= Phosphatidic acid =

Class of lipid compounds

Phosphatidic acids (PA) are a class of anionic phospholipids important to cell signaling and direct activation of lipid-gated ion channels. Hydrolysis of phosphatidic acid gives rise to one molecule each of glycerol and phosphoric acid and two molecules of fatty acids. They constitute about 0.25% of phospholipids in the bilayer.

==Structure==

General chemical structure of phosphatidic acids

Phosphatidic acid consists of a glycerol backbone, with, in general, a saturated fatty acid bonded to carbon-1, an unsaturated fatty acid bonded to carbon-2, and a phosphate group bonded to carbon-3.

==Formation and degradation==
Besides de novo synthesis, PA can be formed in three ways:
- By phospholipase D (PLD), via the hydrolysis of the P-O bond of phosphatidylcholine (PC) to produce PA and choline.
- By the phosphorylation of diacylglycerol (DAG) by DAG kinase (DAGK).
- By the acylation of lysophosphatidic acid by lysoPA-acyltransferase (LPAAT); this is the most common pathway.
The glycerol 3-phosphate pathway for de novo synthesis of PA is shown here:

In addition, PA can be converted into DAG by lipid phosphate phosphohydrolases (LPPs) or into lyso-PA by phospholipase A (PLA).

==Roles in the cell==
The role of PA in the cell can be divided into three categories:
- PA is the precursor for the biosynthesis of many other lipids.
- The physical properties of PA influence membrane curvature.
- PA acts as a signaling lipid, recruiting cytosolic proteins to appropriate membranes (e.g., sphingosine kinase 1).
- PA plays very important role in phototransduction in Drosophila.
- PA is a lipid ligand that gates ion channels. See also lipid-gated ion channels.

The first three roles are not mutually exclusive. For example, PA may be involved in vesicle formation by promoting membrane curvature and by recruiting the proteins to carry out the much more energetically unfavourable task of neck formation and pinching.

===Roles in biosynthesis===
PA is a vital cell lipid that acts as a biosynthetic precursor for the formation (directly or indirectly) of all acylglycerol lipids in the cell.

In mammalian and yeast cells, two different pathways are known for the de novo synthesis of PA, the glycerol 3-phosphate pathway or the dihydroxyacetone phosphate pathway.

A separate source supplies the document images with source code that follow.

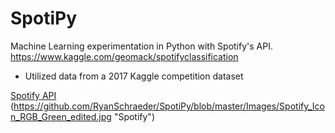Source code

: # SpotiPy
Machine Learning experimentation in Python with Spotify's API.
https://www.kaggle.com/geomack/spotifyclassification
- Utilized data from a 2017 Kaggle competition dataset

[Spotify API](https://developer.spotify.com/documentation/web-api/reference/tracks/get-audio-features/ "Spotify API Song Features")
(https://github.com/RyanSchraeder/SpotiPy/blob/master/Images/Spotify_Icon_RGB_Green_edited.jpg "Spotify")

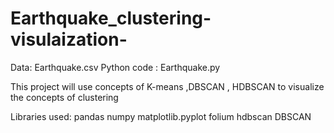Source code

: # Earthquake_clustering-visulaization-

Data: Earthquake.csv
Python code : Earthquake.py


This project will use concepts of K-means ,DBSCAN , HDBSCAN to visualize the concepts of clustering 

Libraries used:
pandas
numpy
matplotlib.pyplot
folium
hdbscan
DBSCAN
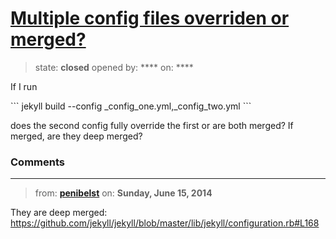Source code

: # [Multiple config files overriden or merged?](https://github.com/jekyll/jekyll-help/issues/74)

> state: **closed** opened by: **** on: ****

If I run

&#x60;&#x60;&#x60;
jekyll build --config _config_one.yml,_config_two.yml
&#x60;&#x60;&#x60;

does the second config fully override the first or are both merged? If merged, are they deep merged?

### Comments

---
> from: [**penibelst**](https://github.com/jekyll/jekyll-help/issues/74#issuecomment-46129793) on: **Sunday, June 15, 2014**

They are deep merged: https://github.com/jekyll/jekyll/blob/master/lib/jekyll/configuration.rb#L168
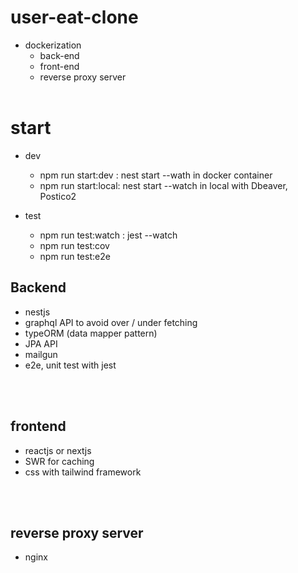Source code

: # user-eat-clone

- dockerization
  - back-end
  - front-end
  - reverse proxy server
    </br>
    </br>

# start

- dev

  - npm run start:dev : nest start --wath in docker container
  - npm run start:local: nest start --watch in local with Dbeaver, Postico2

- test
  - npm run test:watch : jest --watch
  - npm run test:cov
  - npm run test:e2e

## Backend

- nestjs
- graphql API to avoid over / under fetching
- typeORM (data mapper pattern)
- JPA API
- mailgun
- e2e, unit test with jest

</br>
</br>

## frontend

- reactjs or nextjs
- SWR for caching
- css with tailwind framework

</br>
</br>

## reverse proxy server

- nginx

In bacteria, only the former pathway is present, and mutations that block this pathway are lethal, demonstrating the importance of PA. In mammalian and yeast cells, where the enzymes in these pathways are redundant, mutation of any one enzyme is not lethal. However, it is worth noting that in vitro, the various acyltransferases exhibit different substrate specificities with respect to the acyl-CoAs that are incorporated into PA. Different acyltransferases also have different intracellular distributions, such as the endoplasmic reticulum (ER), the mitochondria or peroxisomes, and local concentrations of activated fatty acids. This suggests that the various acyltransferases present in mammalian and yeast cells may be responsible for producing different pools of PA.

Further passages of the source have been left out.